The provisions of the Sexual Offences (Amendment) Act 1992 apply to the offences which are the subject of this application. No matter relating to either of the victims of the offending shall during their lifetime be included in any publication if it is likely to lead members of the public to identify that person as the victim of the offences. This prohibition applies unless waived or lifted in accordance with section 3 of the Act. We have anonymised the names of the victims accordingly.
On 8 June 2021, following a trial in the Crown Court at Manchester, the applicant was convicted of 22 sexual offences perpetrated on two children, to whom we will refer as "C1" and "C2". No verdicts were taken on a further four offences indicted as alternative counts. Counts 1 to 19 concerned C1; counts 20 to 26 concerned C2.
On 21 January 2021, the applicant was sentenced to a total term of 25 years' imprisonment, made up in the following way. In relation to C1, he was sentenced to a total term of 20 years' imprisonment, all sentences running concurrently inter se, as follows: on each of counts 1 to 4 (indecent assault), four years' imprisonment; on each of counts 5 and 21 (indecent assault), five years' imprisonment; on each of counts 6, 9, 10, 17, 18 and 19 (rape), 20 years' imprisonment; on each of counts 11, 12, 13 and 14 (sexual activity with a child), ten years' imprisonment; and on each of counts 15 and 16 (causing a child to engage in sexual activity), six years' imprisonment. In relation to C2, the applicant was sentenced to a total term of five years' imprisonment, made up as follows: on count 20 (indecent assault), two years' imprisonment; on count 23 (indecent assault), five years' imprisonment; and on each of counts 25 and 26 (causing a child to watch a sexual act), three years' imprisonment. These sentences were concurrent inter se but consecutive to the sentence of 20 years' imprisonment on counts 1 to 16. Ancillary orders were made.
The mother of the two children was convicted of two counts of cruelty to a child and sentenced to a suspended sentence order.

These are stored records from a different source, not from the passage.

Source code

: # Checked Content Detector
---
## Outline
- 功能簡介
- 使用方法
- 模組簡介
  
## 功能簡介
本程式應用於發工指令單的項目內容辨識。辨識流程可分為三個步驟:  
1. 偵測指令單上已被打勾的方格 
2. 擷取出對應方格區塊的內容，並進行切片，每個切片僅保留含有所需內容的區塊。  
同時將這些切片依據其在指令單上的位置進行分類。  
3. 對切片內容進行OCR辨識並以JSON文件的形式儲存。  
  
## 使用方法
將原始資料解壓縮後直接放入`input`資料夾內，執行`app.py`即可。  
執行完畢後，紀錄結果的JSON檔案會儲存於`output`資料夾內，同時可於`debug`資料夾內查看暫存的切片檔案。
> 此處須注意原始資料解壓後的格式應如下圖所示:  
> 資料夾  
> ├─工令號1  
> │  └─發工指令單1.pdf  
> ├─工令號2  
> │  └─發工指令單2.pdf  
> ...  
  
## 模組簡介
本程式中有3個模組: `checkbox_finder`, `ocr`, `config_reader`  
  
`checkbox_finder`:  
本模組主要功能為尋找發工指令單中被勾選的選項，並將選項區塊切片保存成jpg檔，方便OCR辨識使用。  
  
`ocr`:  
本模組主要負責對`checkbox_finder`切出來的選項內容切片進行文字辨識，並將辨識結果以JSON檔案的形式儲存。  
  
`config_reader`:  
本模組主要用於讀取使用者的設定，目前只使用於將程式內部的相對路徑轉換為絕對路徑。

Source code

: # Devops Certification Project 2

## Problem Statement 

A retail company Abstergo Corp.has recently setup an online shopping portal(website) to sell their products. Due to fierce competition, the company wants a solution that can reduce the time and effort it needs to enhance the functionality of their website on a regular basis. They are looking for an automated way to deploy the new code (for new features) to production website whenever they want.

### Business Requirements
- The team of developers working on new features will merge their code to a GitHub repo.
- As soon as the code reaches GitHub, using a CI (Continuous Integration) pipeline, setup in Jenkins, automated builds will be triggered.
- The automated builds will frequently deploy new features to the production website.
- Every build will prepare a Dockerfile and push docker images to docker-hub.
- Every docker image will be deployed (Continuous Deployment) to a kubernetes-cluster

In applying for the extension of time, the applicant states that his barrister did not seem to have his best interests in mind when dealing with the case and with the appeal. He received counsel's negative advice on appeal against conviction 24 days after the conviction. Thereafter, the delay is attributable to arranging through his solicitors for his friend to have access to his 997 page file on the digital case system and to consider its contents, as a result of which it became apparent that counsel had not raised certain matters at trial or requested evidence on the applicant's behalf. When he received the refusal of the single judge on his conviction application, he did not realise that he was also asked for information on his barrister.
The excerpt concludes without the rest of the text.